:: ACTIVITY ::
Go to the line containing "keys for zooming" in the records below. Repeat it and the lines after it exactly, all the way to the end.
════════════════
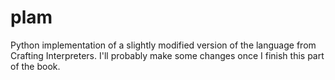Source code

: # plam

Python implementation of a slightly modified version of the language from Crafting Interpreters. I'll probably make some changes once I finish this part of the book.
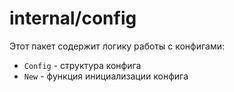 # internal/config

Этот пакет содержит логику работы с конфигами:

- `Config` - структура конфига
- `New` - функция инициализации конфига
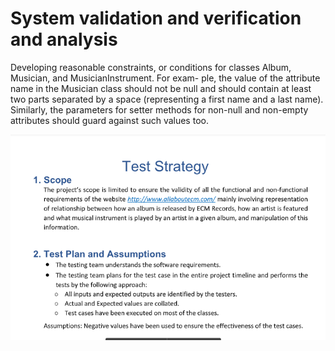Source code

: # System validation and verification and analysis
Developing reasonable constraints, or conditions for classes Album, Musician, and MusicianInstrument.
For exam- ple, the value of the attribute name in the Musician class should not be null and should contain at least two parts separated by a space (representing a first name and a last name). 
Similarly, the parameters for setter methods for non-null and non-empty attributes should guard against such values too.


![](Images/pic_1.png)
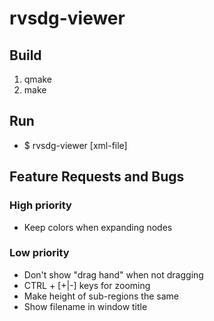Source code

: # rvsdg-viewer

## Build

1. qmake
1. make

## Run

* $ rvsdg-viewer [xml-file]

## Feature Requests and Bugs

### High priority

* Keep colors when expanding nodes

### Low priority

* Don't show "drag hand" when not dragging
* CTRL + [+|-] keys for zooming
* Make height of sub-regions the same
* Show filename in window title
════════════════
:: SOLUTION TO THIS PROBLEM ::
* CTRL + [+|-] keys for zooming
* Make height of sub-regions the same
* Show filename in window title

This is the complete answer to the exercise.